### Exercise prompt:
Report each line of the data below in which "unlatch" appears.
== Source data ==
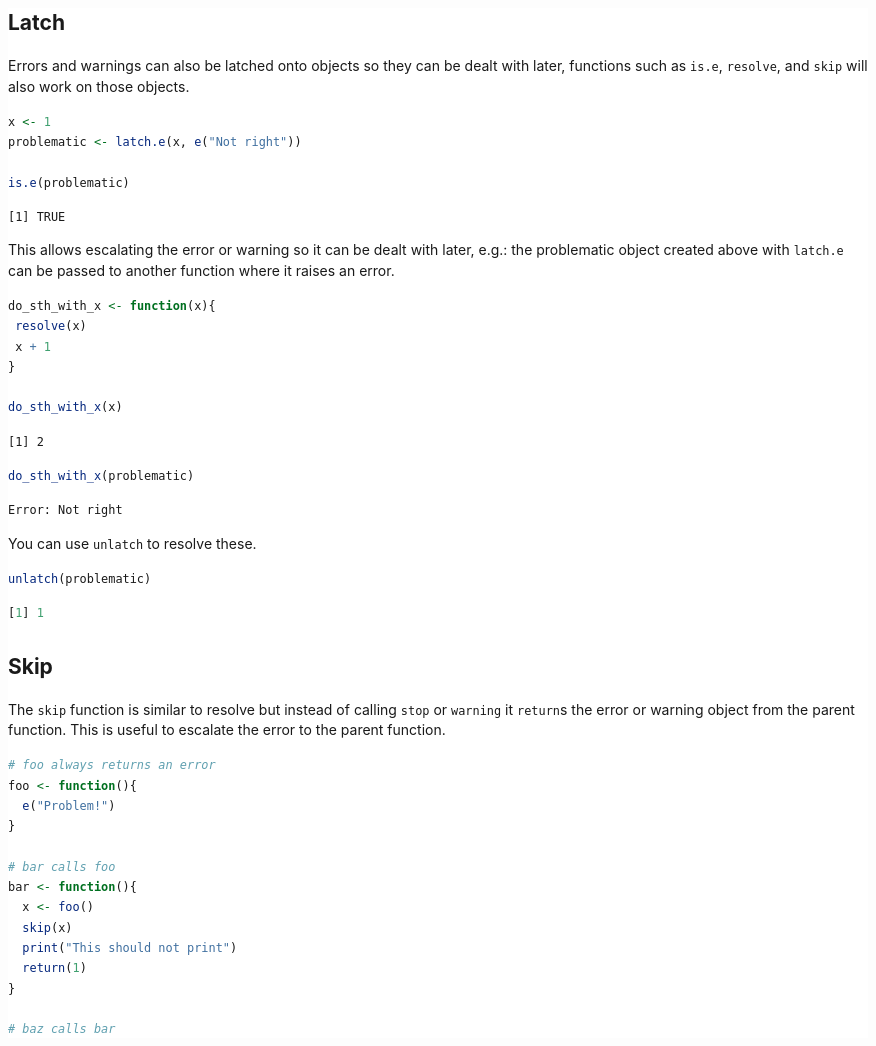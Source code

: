 ## Latch

Errors and warnings can also be latched onto objects so they can be
dealt with later, functions such as `is.e`, `resolve`, and `skip` will also work on those objects.

```r
x <- 1
problematic <- latch.e(x, e("Not right"))

is.e(problematic)
```

```
[1] TRUE
```

This allows escalating the error or warning so it can be dealt with later, e.g.: the problematic object created above with `latch.e` can be passed to another function where it raises an error.

```r
do_sth_with_x <- function(x){
 resolve(x)
 x + 1
}

do_sth_with_x(x)
```

```
[1] 2
```

```r
do_sth_with_x(problematic)
```

```
Error: Not right
```

You can use `unlatch` to resolve these.

```r
unlatch(problematic)
```

```r
[1] 1
```

## Skip

The `skip` function is similar to resolve but instead of calling `stop` or `warning` it `return`s the error or warning object from the parent function. This is useful to escalate the error to the parent function.

```r
# foo always returns an error
foo <- function(){
  e("Problem!")
}

# bar calls foo
bar <- function(){
  x <- foo()
  skip(x)
  print("This should not print")
  return(1)
}

# baz calls bar
```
===
### Your solution:
You can use `unlatch` to resolve these.
unlatch(problematic)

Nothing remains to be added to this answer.